**ACTIVITY:** The required result is every line of the records that includes "analysis".

(DATA SUPPLIED Opens)

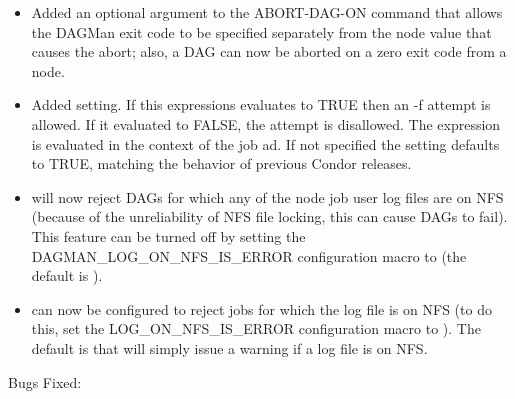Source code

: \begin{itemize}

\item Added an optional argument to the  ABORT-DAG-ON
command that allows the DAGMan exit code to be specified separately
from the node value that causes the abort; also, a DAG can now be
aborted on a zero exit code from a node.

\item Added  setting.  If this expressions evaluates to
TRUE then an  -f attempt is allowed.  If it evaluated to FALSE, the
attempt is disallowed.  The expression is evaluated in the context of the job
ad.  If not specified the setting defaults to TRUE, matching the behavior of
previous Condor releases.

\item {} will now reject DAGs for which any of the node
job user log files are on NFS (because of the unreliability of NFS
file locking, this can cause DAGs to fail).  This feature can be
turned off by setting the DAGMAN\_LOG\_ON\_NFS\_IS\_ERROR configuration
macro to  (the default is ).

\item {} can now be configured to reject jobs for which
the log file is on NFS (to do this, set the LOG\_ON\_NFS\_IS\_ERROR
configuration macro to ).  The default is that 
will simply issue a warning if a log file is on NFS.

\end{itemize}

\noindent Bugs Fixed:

(DATA SUPPLIED Closes)
(DATA SUPPLIED Opens)

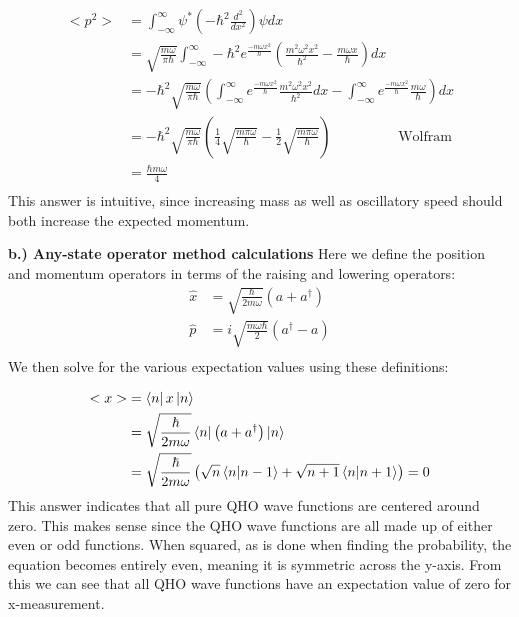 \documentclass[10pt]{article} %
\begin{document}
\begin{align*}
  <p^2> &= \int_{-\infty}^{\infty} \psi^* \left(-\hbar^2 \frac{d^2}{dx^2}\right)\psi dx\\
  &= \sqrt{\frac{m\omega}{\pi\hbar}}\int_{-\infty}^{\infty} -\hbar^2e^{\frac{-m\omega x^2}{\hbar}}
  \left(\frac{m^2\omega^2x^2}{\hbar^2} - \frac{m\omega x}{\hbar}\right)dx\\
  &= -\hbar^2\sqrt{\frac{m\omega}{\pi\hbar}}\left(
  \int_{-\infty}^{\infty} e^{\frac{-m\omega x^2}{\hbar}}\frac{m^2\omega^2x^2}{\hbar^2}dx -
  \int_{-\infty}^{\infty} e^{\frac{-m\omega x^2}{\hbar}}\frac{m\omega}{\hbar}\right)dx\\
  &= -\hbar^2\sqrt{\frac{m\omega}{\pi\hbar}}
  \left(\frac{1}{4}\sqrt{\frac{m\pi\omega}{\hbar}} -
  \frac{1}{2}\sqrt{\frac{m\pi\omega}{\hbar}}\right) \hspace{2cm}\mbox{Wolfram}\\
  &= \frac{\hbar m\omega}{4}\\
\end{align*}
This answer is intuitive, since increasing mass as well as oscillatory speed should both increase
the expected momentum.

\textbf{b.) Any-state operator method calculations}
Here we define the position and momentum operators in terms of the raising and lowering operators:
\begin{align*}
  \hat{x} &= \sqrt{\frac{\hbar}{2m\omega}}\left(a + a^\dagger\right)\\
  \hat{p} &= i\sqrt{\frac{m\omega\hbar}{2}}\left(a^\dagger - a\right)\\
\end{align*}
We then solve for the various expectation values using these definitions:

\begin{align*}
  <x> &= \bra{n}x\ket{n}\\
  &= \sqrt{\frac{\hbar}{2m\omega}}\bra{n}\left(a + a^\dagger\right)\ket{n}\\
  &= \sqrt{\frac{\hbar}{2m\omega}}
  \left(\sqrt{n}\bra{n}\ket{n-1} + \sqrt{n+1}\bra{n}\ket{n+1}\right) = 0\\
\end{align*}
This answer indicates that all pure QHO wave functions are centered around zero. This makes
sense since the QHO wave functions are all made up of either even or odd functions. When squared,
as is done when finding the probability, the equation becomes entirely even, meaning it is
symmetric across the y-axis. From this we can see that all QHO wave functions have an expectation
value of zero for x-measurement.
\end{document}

(DATA SUPPLIED Closes)
(DATA SUPPLIED Opens)

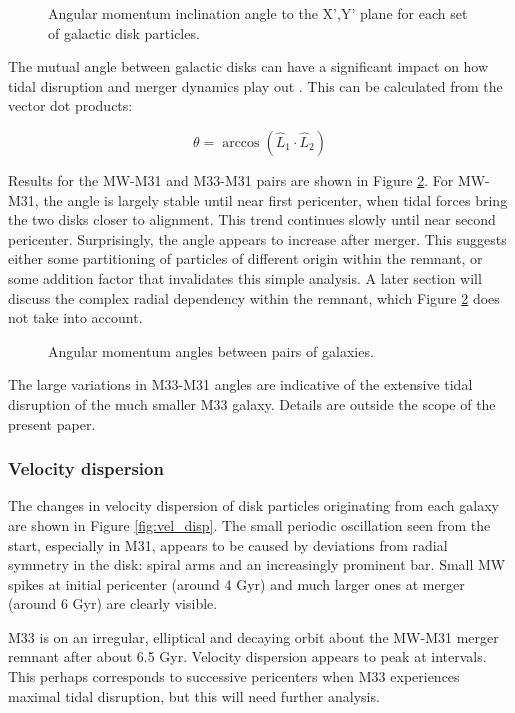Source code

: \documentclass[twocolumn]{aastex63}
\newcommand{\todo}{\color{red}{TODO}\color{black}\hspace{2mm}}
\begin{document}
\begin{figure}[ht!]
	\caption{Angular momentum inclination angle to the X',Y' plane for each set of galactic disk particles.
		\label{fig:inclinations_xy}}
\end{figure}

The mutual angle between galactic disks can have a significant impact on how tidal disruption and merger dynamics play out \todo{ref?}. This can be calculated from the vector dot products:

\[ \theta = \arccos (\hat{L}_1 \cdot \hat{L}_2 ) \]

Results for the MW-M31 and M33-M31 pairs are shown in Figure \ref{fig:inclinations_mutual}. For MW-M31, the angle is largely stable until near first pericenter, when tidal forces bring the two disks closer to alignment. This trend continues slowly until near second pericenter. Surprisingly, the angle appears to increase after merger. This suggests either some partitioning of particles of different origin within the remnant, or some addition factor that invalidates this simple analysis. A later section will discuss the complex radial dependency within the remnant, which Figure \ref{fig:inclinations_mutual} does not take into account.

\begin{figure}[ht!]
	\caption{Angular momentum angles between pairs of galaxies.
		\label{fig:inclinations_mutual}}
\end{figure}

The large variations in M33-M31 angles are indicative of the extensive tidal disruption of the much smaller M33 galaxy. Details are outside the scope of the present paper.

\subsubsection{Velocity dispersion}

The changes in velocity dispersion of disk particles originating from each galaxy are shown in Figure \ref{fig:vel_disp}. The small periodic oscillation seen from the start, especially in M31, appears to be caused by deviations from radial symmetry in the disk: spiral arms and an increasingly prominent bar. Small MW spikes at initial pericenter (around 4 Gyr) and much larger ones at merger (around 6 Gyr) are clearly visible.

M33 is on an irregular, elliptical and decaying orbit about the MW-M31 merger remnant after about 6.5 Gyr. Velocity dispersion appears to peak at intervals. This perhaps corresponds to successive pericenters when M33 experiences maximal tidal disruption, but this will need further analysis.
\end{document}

(DATA SUPPLIED Closes)

**PROBLEM SOLUTION:**
Results for the MW-M31 and M33-M31 pairs are shown in Figure \ref{fig:inclinations_mutual}. For MW-M31, the angle is largely stable until near first pericenter, when tidal forces bring the two disks closer to alignment. This trend continues slowly until near second pericenter. Surprisingly, the angle appears to increase after merger. This suggests either some partitioning of particles of different origin within the remnant, or some addition factor that invalidates this simple analysis. A later section will discuss the complex radial dependency within the remnant, which Figure \ref{fig:inclinations_mutual} does not take into account.
M33 is on an irregular, elliptical and decaying orbit about the MW-M31 merger remnant after about 6.5 Gyr. Velocity dispersion appears to peak at intervals. This perhaps corresponds to successive pericenters when M33 experiences maximal tidal disruption, but this will need further analysis.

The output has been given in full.